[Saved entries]
%%

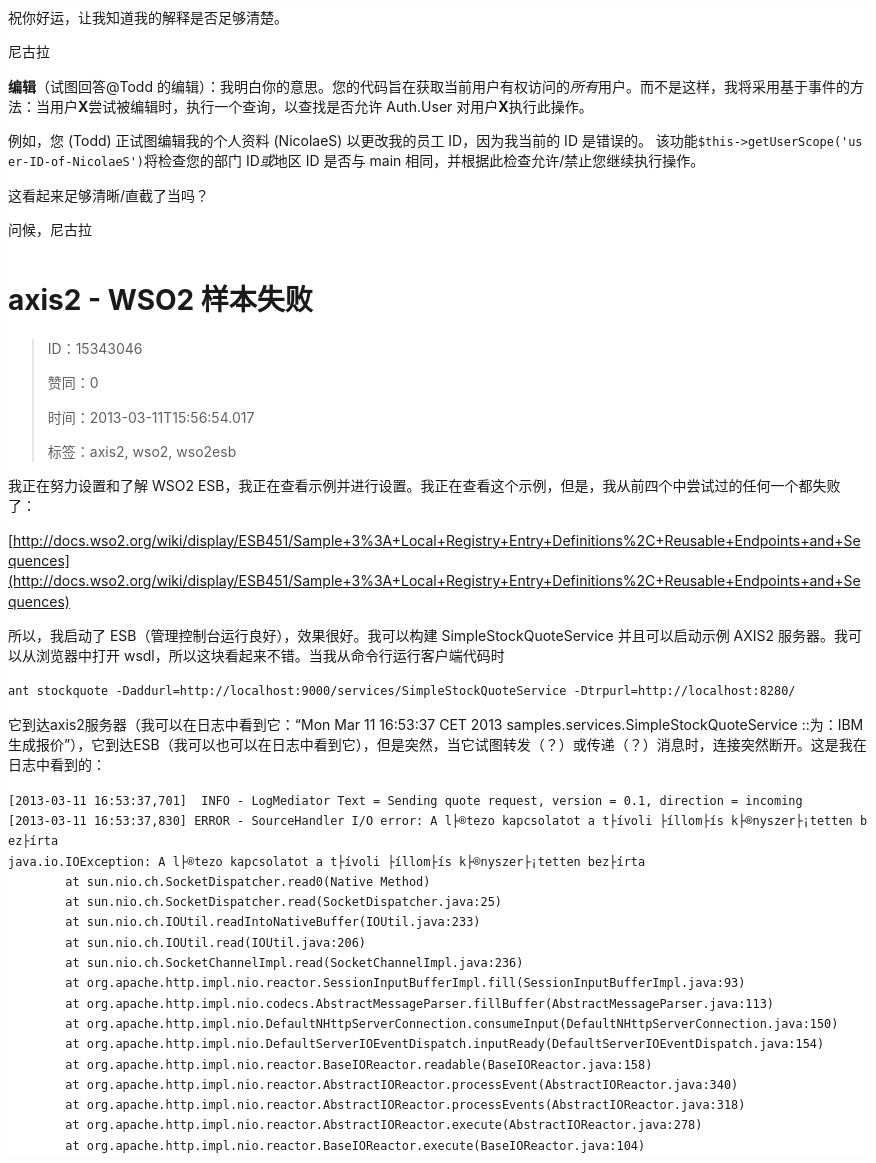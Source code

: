 祝你好运，让我知道我的解释是否足够清楚。

尼古拉

**编辑**（试图回答@Todd 的编辑）：我明白你的意思。您的代码旨在获取当前用户有权访问的*所有*用户。而不是这样，我将采用基于事件的方法：当用户**X**尝试被编辑时，执行一个查询，以查找是否允许 Auth.User 对用户**X**执行此操作。

例如，您 (Todd) 正试图编辑我的个人资料 (NicolaeS) 以更改我的员工 ID，因为我当前的 ID 是错误的。
该功能`$this->getUserScope('user-ID-of-NicolaeS')`将检查您的部门 ID*或*地区 ID 是否与 main 相同，并根据此检查允许/禁止您继续执行操作。

这看起来足够清晰/直截了当吗？

问候，尼古拉

# axis2 - WSO2 样本失败

> ID：15343046
> 
> 赞同：0
> 
> 时间：2013-03-11T15:56:54.017
> 
> 标签：axis2, wso2, wso2esb

我正在努力设置和了解 WSO2 ESB，我正在查看示例并进行设置。我正在查看这个示例，但是，我从前四个中尝试过的任何一个都失败了：

[http://docs.wso2.org/wiki/display/ESB451/Sample+3%3A+Local+Registry+Entry+Definitions%2C+Reusable+Endpoints+and+Sequences](http://docs.wso2.org/wiki/display/ESB451/Sample+3%3A+Local+Registry+Entry+Definitions%2C+Reusable+Endpoints+and+Sequences)

所以，我启动了 ESB（管理控制台运行良好），效果很好。我可以构建 SimpleStockQuoteService 并且可以启动示例 AXIS2 服务器。我可以从浏览器中打开 wsdl，所以这块看起来不错。当我从命令行运行客户端代码时

```
ant stockquote -Daddurl=http://localhost:9000/services/SimpleStockQuoteService -Dtrpurl=http://localhost:8280/ 
```

它到达axis2服务器（我可以在日志中看到它：“Mon Mar 11 16:53:37 CET 2013 samples.services.SimpleStockQuoteService ::为：IBM生成报价”），它到达ESB（我可以也可以在日志中看到它），但是突然，当它试图转发（？）或传递（？）消息时，连接突然断开。这是我在日志中看到的：

```
[2013-03-11 16:53:37,701]  INFO - LogMediator Text = Sending quote request, version = 0.1, direction = incoming
[2013-03-11 16:53:37,830] ERROR - SourceHandler I/O error: A l├®tezo kapcsolatot a t├ívoli ├íllom├ís k├®nyszer├¡tetten bez├írta
java.io.IOException: A l├®tezo kapcsolatot a t├ívoli ├íllom├ís k├®nyszer├¡tetten bez├írta
        at sun.nio.ch.SocketDispatcher.read0(Native Method)
        at sun.nio.ch.SocketDispatcher.read(SocketDispatcher.java:25)
        at sun.nio.ch.IOUtil.readIntoNativeBuffer(IOUtil.java:233)
        at sun.nio.ch.IOUtil.read(IOUtil.java:206)
        at sun.nio.ch.SocketChannelImpl.read(SocketChannelImpl.java:236)
        at org.apache.http.impl.nio.reactor.SessionInputBufferImpl.fill(SessionInputBufferImpl.java:93)
        at org.apache.http.impl.nio.codecs.AbstractMessageParser.fillBuffer(AbstractMessageParser.java:113)
        at org.apache.http.impl.nio.DefaultNHttpServerConnection.consumeInput(DefaultNHttpServerConnection.java:150)
        at org.apache.http.impl.nio.DefaultServerIOEventDispatch.inputReady(DefaultServerIOEventDispatch.java:154)
        at org.apache.http.impl.nio.reactor.BaseIOReactor.readable(BaseIOReactor.java:158)
        at org.apache.http.impl.nio.reactor.AbstractIOReactor.processEvent(AbstractIOReactor.java:340)
        at org.apache.http.impl.nio.reactor.AbstractIOReactor.processEvents(AbstractIOReactor.java:318)
        at org.apache.http.impl.nio.reactor.AbstractIOReactor.execute(AbstractIOReactor.java:278)
        at org.apache.http.impl.nio.reactor.BaseIOReactor.execute(BaseIOReactor.java:104)
```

%%

## [Try it]
Only a number is wanted here: how many lines of the data hold the string "AbstractIOReactor".

## [Answer area]
3